Task details: Please copy every record below exactly and leave out the pictures.

Material provided:
===
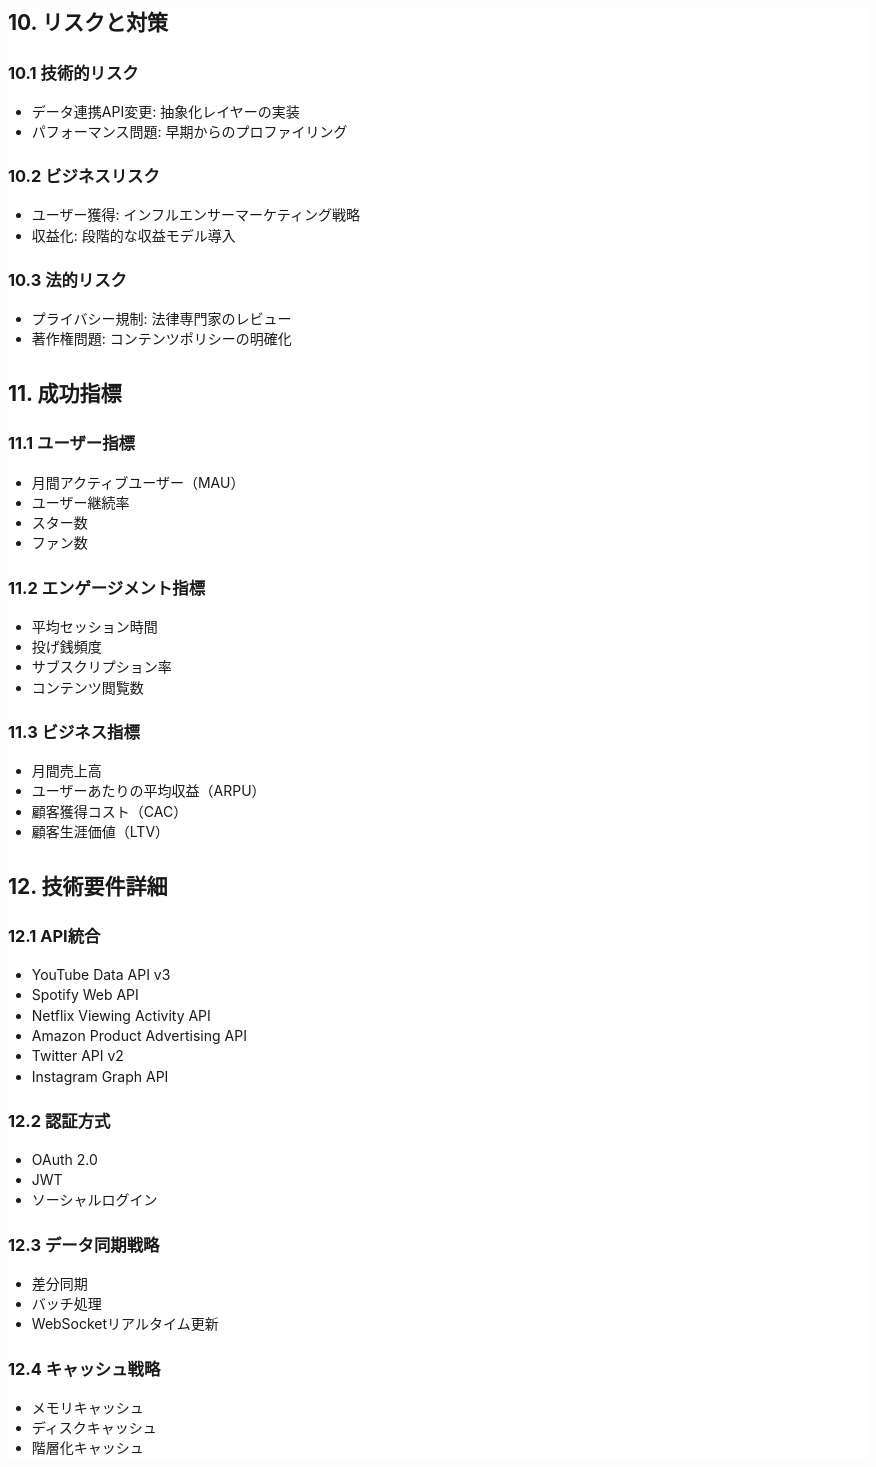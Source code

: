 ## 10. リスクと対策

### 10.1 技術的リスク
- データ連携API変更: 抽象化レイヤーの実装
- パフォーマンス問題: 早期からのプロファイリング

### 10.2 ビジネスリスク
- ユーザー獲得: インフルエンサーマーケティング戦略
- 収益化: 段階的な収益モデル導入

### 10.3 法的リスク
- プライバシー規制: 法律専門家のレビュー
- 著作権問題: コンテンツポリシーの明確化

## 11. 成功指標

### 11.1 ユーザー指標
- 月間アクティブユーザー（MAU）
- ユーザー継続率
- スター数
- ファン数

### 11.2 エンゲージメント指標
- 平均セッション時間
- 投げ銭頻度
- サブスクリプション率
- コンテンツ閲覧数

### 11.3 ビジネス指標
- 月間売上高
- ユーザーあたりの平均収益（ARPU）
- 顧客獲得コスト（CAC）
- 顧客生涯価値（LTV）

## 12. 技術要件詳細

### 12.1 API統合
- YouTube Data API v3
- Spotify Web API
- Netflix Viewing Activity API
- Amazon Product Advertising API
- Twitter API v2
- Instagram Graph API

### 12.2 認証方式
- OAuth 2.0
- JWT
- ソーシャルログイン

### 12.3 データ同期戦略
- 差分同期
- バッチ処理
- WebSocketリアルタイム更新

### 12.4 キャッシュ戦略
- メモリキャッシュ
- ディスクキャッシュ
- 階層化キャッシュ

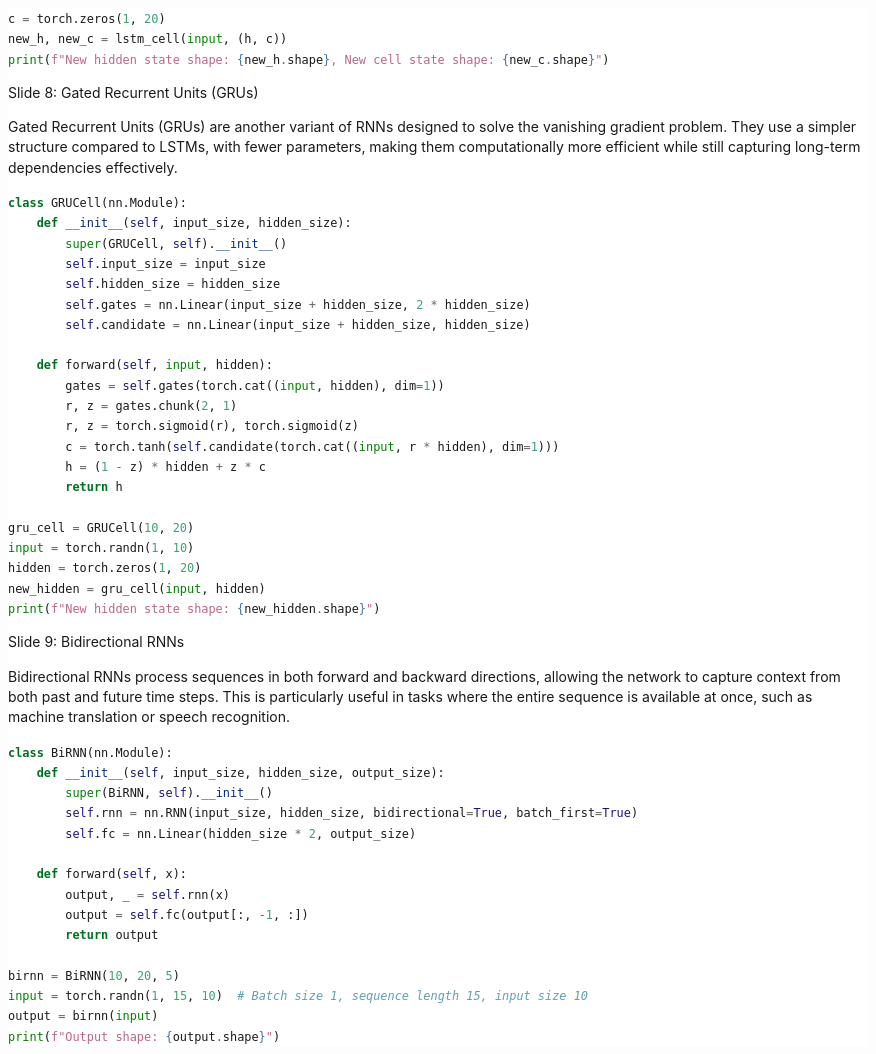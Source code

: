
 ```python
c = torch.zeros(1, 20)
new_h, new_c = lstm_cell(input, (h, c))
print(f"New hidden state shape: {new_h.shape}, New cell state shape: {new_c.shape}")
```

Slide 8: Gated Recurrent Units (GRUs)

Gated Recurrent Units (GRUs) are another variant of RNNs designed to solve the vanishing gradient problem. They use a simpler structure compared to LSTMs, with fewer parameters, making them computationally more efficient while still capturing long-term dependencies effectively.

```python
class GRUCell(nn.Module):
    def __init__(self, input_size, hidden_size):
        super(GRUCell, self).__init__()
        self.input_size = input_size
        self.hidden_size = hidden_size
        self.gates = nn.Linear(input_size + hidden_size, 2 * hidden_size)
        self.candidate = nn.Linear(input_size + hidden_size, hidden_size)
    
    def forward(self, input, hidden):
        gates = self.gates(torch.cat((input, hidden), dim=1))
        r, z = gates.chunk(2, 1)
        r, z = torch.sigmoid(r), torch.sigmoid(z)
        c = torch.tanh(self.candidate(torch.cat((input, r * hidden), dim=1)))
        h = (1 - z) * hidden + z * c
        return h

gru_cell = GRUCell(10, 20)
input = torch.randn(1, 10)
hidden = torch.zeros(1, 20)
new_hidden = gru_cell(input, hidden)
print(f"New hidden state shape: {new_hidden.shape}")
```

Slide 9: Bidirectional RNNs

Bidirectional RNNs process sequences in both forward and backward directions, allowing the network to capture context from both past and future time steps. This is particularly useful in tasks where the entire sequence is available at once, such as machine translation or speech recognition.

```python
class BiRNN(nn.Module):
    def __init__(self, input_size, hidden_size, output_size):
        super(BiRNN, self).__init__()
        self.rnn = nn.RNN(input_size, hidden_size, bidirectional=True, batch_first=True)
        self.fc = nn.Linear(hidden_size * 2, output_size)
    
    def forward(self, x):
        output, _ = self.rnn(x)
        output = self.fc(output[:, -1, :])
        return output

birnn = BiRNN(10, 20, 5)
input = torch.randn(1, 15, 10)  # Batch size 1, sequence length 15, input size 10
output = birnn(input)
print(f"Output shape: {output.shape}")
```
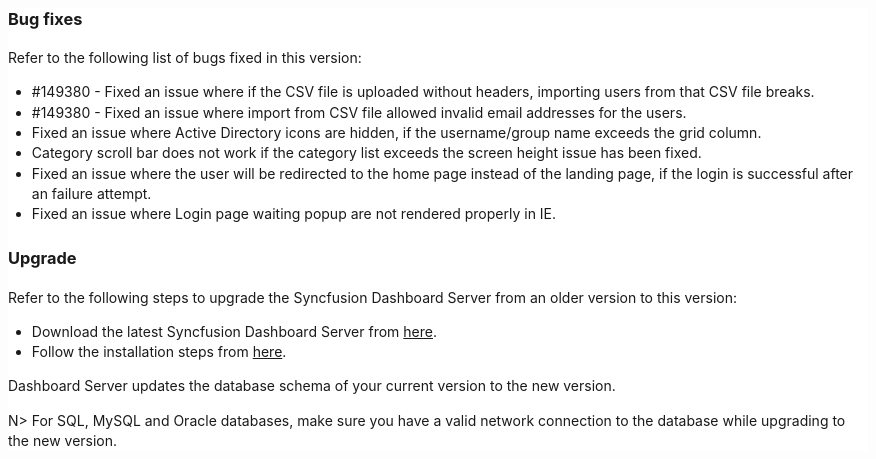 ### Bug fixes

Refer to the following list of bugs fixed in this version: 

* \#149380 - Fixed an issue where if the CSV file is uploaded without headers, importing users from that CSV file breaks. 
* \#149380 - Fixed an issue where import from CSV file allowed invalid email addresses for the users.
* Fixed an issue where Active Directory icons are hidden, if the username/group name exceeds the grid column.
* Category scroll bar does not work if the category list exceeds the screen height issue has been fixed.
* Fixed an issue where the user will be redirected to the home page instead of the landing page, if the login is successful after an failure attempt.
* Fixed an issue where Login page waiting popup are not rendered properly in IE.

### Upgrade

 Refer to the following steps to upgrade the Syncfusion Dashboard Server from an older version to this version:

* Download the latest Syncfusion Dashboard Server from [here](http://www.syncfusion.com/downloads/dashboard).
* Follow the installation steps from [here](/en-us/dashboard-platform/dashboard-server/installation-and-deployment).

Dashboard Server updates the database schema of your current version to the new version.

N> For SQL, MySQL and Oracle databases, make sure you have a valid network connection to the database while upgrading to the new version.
===
Your response:
Source code

: ## 10. リスクと対策

### 10.1 技術的リスク
- データ連携API変更: 抽象化レイヤーの実装
- パフォーマンス問題: 早期からのプロファイリング

### 10.2 ビジネスリスク
- ユーザー獲得: インフルエンサーマーケティング戦略
- 収益化: 段階的な収益モデル導入

### 10.3 法的リスク
- プライバシー規制: 法律専門家のレビュー
- 著作権問題: コンテンツポリシーの明確化

## 11. 成功指標

### 11.1 ユーザー指標
- 月間アクティブユーザー（MAU）
- ユーザー継続率
- スター数
- ファン数

### 11.2 エンゲージメント指標
- 平均セッション時間
- 投げ銭頻度
- サブスクリプション率
- コンテンツ閲覧数

### 11.3 ビジネス指標
- 月間売上高
- ユーザーあたりの平均収益（ARPU）
- 顧客獲得コスト（CAC）
- 顧客生涯価値（LTV）

## 12. 技術要件詳細

### 12.1 API統合
- YouTube Data API v3
- Spotify Web API
- Netflix Viewing Activity API
- Amazon Product Advertising API
- Twitter API v2
- Instagram Graph API

### 12.2 認証方式
- OAuth 2.0
- JWT
- ソーシャルログイン

### 12.3 データ同期戦略
- 差分同期
- バッチ処理
- WebSocketリアルタイム更新

### 12.4 キャッシュ戦略
- メモリキャッシュ
- ディスクキャッシュ
- 階層化キャッシュ

Source code

:
 ```python
c = torch.zeros(1, 20)
new_h, new_c = lstm_cell(input, (h, c))
print(f"New hidden state shape: {new_h.shape}, New cell state shape: {new_c.shape}")
```

Slide 8: Gated Recurrent Units (GRUs)

Gated Recurrent Units (GRUs) are another variant of RNNs designed to solve the vanishing gradient problem. They use a simpler structure compared to LSTMs, with fewer parameters, making them computationally more efficient while still capturing long-term dependencies effectively.

```python
class GRUCell(nn.Module):
    def __init__(self, input_size, hidden_size):
        super(GRUCell, self).__init__()
        self.input_size = input_size
        self.hidden_size = hidden_size
        self.gates = nn.Linear(input_size + hidden_size, 2 * hidden_size)
        self.candidate = nn.Linear(input_size + hidden_size, hidden_size)
    
    def forward(self, input, hidden):
        gates = self.gates(torch.cat((input, hidden), dim=1))
        r, z = gates.chunk(2, 1)
        r, z = torch.sigmoid(r), torch.sigmoid(z)
        c = torch.tanh(self.candidate(torch.cat((input, r * hidden), dim=1)))
        h = (1 - z) * hidden + z * c
        return h

gru_cell = GRUCell(10, 20)
input = torch.randn(1, 10)
hidden = torch.zeros(1, 20)
new_hidden = gru_cell(input, hidden)
print(f"New hidden state shape: {new_hidden.shape}")
```

Slide 9: Bidirectional RNNs

Bidirectional RNNs process sequences in both forward and backward directions, allowing the network to capture context from both past and future time steps. This is particularly useful in tasks where the entire sequence is available at once, such as machine translation or speech recognition.

```python
class BiRNN(nn.Module):
    def __init__(self, input_size, hidden_size, output_size):
        super(BiRNN, self).__init__()
        self.rnn = nn.RNN(input_size, hidden_size, bidirectional=True, batch_first=True)
        self.fc = nn.Linear(hidden_size * 2, output_size)
    
    def forward(self, x):
        output, _ = self.rnn(x)
        output = self.fc(output[:, -1, :])
        return output

birnn = BiRNN(10, 20, 5)
input = torch.randn(1, 15, 10)  # Batch size 1, sequence length 15, input size 10
output = birnn(input)
print(f"Output shape: {output.shape}")
```
 ### Bug fixes

Refer to the following list of bugs fixed in this version: 

* \#149380 - Fixed an issue where if the CSV file is uploaded without headers, importing users from that CSV file breaks. 
* \#149380 - Fixed an issue where import from CSV file allowed invalid email addresses for the users.
* Fixed an issue where Active Directory icons are hidden, if the username/group name exceeds the grid column.
* Category scroll bar does not work if the category list exceeds the screen height issue has been fixed.
* Fixed an issue where the user will be redirected to the home page instead of the landing page, if the login is successful after an failure attempt.
* Fixed an issue where Login page waiting popup are not rendered properly in IE.

### Upgrade

 Refer to the following steps to upgrade the Syncfusion Dashboard Server from an older version to this version:

* Download the latest Syncfusion Dashboard Server from [here](http://www.syncfusion.com/downloads/dashboard).
* Follow the installation steps from [here](/en-us/dashboard-platform/dashboard-server/installation-and-deployment).

Dashboard Server updates the database schema of your current version to the new version.

N> For SQL, MySQL and Oracle databases, make sure you have a valid network connection to the database while upgrading to the new version.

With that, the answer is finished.